▶ _Work request_: Transcribe the lines of the records starting with the one that has "mashagpt.ru###__next > main.__variable_ba39f4:last-child" in it and ending with the last, and transcribe nothing else.
──────── Exercise materials
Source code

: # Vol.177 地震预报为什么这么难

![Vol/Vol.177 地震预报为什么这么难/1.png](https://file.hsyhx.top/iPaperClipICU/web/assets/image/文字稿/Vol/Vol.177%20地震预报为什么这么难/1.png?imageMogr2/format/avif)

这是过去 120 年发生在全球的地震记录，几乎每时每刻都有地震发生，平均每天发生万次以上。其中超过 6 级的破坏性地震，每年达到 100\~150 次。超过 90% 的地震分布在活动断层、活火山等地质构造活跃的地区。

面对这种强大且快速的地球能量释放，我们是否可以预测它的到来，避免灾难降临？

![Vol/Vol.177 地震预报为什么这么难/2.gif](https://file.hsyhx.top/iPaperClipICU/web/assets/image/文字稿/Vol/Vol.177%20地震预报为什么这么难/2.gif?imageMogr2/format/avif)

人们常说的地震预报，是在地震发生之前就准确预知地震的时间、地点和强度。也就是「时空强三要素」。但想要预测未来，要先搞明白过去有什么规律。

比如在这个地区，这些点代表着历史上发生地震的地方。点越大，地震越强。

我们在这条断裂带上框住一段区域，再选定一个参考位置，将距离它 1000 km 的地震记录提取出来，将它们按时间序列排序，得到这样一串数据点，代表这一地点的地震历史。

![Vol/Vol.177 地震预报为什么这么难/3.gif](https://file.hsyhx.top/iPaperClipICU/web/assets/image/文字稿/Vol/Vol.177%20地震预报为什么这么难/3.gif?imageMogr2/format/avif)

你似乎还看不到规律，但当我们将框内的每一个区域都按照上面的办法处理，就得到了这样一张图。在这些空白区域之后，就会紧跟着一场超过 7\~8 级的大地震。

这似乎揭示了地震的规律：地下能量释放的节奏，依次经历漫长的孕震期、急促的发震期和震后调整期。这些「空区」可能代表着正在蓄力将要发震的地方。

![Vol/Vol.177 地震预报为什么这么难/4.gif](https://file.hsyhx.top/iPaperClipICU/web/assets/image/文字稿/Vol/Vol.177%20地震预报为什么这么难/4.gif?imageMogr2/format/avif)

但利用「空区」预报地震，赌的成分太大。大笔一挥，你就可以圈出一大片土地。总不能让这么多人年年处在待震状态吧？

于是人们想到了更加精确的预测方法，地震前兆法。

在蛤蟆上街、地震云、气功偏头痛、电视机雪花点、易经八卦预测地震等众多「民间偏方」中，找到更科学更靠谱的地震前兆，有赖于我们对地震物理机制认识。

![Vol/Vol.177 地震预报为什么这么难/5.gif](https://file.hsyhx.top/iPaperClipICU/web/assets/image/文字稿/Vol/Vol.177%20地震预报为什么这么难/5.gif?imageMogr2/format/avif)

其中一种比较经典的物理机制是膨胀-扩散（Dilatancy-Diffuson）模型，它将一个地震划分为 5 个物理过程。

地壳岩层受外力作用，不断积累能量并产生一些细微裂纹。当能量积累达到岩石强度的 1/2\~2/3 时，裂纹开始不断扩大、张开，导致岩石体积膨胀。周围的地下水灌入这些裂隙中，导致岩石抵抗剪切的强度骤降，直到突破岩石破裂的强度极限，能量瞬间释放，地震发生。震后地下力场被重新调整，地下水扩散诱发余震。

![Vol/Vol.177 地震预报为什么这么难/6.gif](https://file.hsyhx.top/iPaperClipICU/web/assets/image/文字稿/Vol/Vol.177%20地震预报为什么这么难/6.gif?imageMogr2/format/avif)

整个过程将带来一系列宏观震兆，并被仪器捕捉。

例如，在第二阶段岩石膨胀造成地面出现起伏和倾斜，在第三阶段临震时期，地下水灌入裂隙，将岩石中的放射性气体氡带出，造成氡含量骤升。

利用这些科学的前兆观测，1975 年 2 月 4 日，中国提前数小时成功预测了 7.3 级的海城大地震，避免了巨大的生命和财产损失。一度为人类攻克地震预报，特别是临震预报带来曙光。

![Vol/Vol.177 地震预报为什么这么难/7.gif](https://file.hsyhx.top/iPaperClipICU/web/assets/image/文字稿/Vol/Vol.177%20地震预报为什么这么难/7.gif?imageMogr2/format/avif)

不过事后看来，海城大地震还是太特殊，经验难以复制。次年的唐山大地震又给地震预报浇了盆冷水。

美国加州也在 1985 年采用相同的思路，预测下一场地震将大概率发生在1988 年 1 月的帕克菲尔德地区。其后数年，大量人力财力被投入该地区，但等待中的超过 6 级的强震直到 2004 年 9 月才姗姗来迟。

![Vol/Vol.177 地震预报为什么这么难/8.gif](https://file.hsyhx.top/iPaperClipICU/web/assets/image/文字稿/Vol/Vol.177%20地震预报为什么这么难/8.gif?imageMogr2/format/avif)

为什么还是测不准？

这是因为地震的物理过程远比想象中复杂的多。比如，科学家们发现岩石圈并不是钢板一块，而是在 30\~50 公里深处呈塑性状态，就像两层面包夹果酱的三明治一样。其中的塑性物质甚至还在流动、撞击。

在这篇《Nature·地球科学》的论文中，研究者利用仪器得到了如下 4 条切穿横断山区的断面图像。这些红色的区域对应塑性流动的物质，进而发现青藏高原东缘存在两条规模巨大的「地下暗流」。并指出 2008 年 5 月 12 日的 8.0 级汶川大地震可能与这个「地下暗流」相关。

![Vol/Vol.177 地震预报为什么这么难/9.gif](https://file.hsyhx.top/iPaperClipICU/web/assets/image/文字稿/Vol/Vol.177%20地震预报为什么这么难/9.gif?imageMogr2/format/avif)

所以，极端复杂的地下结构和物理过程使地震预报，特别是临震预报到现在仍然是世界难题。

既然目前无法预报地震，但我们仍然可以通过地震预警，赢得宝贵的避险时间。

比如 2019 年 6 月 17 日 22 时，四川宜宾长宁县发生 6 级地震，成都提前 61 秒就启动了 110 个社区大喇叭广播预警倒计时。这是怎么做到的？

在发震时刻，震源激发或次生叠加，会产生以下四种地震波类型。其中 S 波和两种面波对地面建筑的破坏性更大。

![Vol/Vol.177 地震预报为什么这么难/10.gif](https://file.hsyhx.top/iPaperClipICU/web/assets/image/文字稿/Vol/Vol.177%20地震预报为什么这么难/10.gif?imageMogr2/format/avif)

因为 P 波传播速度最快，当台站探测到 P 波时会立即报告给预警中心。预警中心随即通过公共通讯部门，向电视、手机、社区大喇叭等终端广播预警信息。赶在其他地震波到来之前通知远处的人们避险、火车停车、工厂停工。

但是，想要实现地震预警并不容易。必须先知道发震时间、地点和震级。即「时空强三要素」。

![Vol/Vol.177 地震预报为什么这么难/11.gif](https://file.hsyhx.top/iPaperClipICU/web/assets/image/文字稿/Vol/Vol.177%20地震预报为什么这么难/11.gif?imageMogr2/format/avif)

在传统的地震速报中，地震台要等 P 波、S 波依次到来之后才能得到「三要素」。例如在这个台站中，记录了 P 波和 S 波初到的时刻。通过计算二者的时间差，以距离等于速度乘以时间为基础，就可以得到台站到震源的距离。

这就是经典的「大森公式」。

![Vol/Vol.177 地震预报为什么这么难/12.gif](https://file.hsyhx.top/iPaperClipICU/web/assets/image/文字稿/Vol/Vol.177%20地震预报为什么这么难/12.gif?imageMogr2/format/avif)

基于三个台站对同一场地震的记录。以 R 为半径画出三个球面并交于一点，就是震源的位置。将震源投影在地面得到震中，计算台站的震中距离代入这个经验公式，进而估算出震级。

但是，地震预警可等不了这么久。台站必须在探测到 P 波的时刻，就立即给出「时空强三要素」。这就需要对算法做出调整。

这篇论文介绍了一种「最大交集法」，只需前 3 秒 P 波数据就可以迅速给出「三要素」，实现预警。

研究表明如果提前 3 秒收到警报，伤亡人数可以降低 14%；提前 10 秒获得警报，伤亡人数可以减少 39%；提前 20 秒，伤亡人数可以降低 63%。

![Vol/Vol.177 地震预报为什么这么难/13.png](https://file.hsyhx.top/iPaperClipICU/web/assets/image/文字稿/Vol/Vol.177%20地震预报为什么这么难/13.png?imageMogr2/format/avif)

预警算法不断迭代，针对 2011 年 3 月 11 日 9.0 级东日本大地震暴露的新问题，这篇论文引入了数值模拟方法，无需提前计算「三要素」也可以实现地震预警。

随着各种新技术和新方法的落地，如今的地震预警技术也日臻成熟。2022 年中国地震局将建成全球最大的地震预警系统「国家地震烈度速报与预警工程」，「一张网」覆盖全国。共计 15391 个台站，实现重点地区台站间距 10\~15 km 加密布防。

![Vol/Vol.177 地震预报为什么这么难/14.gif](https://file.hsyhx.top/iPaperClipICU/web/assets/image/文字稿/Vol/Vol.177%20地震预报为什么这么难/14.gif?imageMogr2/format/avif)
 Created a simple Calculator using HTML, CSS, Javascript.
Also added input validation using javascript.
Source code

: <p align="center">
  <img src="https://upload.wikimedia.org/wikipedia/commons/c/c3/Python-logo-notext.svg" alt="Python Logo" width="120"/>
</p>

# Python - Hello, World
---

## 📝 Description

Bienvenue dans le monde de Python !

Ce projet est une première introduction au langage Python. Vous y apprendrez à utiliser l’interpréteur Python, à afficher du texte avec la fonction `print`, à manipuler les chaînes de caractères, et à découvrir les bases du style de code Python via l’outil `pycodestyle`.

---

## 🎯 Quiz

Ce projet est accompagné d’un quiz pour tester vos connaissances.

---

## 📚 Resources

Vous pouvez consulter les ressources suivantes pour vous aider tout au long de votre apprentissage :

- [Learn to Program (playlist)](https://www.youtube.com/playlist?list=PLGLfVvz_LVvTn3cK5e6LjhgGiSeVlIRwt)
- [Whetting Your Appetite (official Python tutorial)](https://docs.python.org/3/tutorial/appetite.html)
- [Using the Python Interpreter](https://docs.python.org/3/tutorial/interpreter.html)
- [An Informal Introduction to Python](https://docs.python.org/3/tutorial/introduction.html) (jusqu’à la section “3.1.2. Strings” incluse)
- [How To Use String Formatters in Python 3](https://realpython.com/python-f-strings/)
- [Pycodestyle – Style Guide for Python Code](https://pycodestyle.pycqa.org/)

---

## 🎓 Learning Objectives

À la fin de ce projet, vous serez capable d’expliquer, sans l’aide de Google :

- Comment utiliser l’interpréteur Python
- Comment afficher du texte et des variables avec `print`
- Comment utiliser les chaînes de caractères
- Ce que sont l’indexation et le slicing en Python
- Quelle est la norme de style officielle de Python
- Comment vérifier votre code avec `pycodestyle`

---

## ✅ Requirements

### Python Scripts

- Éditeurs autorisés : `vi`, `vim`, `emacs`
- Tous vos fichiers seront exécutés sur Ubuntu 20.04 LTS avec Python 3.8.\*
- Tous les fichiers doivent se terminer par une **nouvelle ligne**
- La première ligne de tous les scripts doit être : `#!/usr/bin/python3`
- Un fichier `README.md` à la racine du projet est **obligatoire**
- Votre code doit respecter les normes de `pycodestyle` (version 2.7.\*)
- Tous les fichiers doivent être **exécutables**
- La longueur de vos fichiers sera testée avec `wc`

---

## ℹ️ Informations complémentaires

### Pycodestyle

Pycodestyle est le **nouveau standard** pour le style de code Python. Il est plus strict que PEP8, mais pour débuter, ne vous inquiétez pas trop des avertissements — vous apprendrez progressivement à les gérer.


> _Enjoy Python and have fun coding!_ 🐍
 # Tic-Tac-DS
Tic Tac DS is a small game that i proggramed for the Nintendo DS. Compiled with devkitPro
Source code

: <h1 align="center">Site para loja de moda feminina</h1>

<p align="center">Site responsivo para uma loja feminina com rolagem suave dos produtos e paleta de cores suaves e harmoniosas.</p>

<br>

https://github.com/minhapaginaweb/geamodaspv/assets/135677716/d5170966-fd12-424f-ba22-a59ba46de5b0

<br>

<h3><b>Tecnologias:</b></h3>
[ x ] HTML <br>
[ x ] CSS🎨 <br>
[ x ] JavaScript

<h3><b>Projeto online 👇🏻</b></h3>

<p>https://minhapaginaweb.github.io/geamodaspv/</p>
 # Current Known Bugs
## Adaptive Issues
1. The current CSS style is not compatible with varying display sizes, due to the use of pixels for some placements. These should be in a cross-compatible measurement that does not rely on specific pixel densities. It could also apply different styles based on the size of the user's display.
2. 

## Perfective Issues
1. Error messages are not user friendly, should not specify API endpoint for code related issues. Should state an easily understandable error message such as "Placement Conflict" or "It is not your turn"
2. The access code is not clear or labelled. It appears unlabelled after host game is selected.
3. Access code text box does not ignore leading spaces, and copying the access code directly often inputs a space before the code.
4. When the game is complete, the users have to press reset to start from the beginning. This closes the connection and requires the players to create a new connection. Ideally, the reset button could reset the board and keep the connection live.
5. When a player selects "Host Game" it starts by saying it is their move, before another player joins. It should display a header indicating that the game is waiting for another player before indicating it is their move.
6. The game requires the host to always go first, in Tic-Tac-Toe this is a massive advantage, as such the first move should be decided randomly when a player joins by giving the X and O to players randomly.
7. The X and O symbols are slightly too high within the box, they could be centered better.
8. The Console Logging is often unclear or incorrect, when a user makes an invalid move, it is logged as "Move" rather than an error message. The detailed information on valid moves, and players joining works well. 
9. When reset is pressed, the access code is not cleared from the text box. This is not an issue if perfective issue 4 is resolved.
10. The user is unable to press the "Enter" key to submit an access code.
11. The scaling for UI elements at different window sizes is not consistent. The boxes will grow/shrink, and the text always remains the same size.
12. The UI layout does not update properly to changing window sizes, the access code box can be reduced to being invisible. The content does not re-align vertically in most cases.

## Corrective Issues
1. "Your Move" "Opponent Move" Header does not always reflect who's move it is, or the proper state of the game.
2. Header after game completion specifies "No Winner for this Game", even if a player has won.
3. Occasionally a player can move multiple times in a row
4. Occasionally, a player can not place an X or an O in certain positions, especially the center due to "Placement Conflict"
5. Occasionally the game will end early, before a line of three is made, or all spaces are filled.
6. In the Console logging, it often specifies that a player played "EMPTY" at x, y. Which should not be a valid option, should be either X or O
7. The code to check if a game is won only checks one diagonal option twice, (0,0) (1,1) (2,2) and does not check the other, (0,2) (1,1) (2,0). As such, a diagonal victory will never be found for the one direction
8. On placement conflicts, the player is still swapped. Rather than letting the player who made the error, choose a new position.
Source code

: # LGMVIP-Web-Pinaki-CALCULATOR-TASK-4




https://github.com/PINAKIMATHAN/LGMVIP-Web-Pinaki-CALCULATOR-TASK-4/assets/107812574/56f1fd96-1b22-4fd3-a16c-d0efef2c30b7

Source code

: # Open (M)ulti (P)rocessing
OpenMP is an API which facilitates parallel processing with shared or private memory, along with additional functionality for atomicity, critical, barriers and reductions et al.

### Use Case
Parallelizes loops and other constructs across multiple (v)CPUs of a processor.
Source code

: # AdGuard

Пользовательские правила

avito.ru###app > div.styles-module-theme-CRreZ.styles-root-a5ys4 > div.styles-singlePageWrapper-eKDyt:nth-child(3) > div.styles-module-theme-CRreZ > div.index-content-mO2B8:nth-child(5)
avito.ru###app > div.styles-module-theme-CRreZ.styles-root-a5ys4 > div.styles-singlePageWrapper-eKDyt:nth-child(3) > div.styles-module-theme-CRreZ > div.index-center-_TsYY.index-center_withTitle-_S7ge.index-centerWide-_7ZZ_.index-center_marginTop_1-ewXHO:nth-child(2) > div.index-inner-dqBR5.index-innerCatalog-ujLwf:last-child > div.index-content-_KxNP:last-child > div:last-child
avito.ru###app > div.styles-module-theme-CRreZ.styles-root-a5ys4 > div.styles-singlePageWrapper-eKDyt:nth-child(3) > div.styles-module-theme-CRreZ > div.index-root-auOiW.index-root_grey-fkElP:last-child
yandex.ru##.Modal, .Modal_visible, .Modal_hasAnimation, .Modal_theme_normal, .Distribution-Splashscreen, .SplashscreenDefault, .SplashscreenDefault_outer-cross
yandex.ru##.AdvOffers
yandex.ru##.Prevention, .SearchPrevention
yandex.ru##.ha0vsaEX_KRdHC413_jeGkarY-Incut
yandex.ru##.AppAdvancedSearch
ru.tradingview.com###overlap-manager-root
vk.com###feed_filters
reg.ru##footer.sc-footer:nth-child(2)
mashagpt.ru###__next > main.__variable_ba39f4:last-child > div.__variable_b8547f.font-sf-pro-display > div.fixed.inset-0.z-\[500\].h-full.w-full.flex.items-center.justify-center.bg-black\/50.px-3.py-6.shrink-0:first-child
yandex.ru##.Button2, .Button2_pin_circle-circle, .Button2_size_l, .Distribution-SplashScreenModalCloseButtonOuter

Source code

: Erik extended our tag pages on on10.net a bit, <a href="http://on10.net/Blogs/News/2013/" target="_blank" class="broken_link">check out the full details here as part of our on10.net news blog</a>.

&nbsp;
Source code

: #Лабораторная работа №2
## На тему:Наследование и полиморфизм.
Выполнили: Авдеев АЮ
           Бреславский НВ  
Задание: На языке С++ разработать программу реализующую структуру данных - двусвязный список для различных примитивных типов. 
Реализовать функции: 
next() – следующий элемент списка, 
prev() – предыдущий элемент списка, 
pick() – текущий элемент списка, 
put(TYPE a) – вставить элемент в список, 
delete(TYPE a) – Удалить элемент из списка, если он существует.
────────────────
▶ _Reply to the task_:
mashagpt.ru###__next > main.__variable_ba39f4:last-child > div.__variable_b8547f.font-sf-pro-display > div.fixed.inset-0.z-\[500\].h-full.w-full.flex.items-center.justify-center.bg-black\/50.px-3.py-6.shrink-0:first-child
yandex.ru##.Button2, .Button2_pin_circle-circle, .Button2_size_l, .Distribution-SplashScreenModalCloseButtonOuter

Source code

: Erik extended our tag pages on on10.net a bit, <a href="http://on10.net/Blogs/News/2013/" target="_blank" class="broken_link">check out the full details here as part of our on10.net news blog</a>.

&nbsp;
Source code

: #Лабораторная работа №2
## На тему:Наследование и полиморфизм.
Выполнили: Авдеев АЮ
           Бреславский НВ  
Задание: На языке С++ разработать программу реализующую структуру данных - двусвязный список для различных примитивных типов. 
Реализовать функции: 
next() – следующий элемент списка, 
prev() – предыдущий элемент списка, 
pick() – текущий элемент списка, 
put(TYPE a) – вставить элемент в список, 
delete(TYPE a) – Удалить элемент из списка, если он существует.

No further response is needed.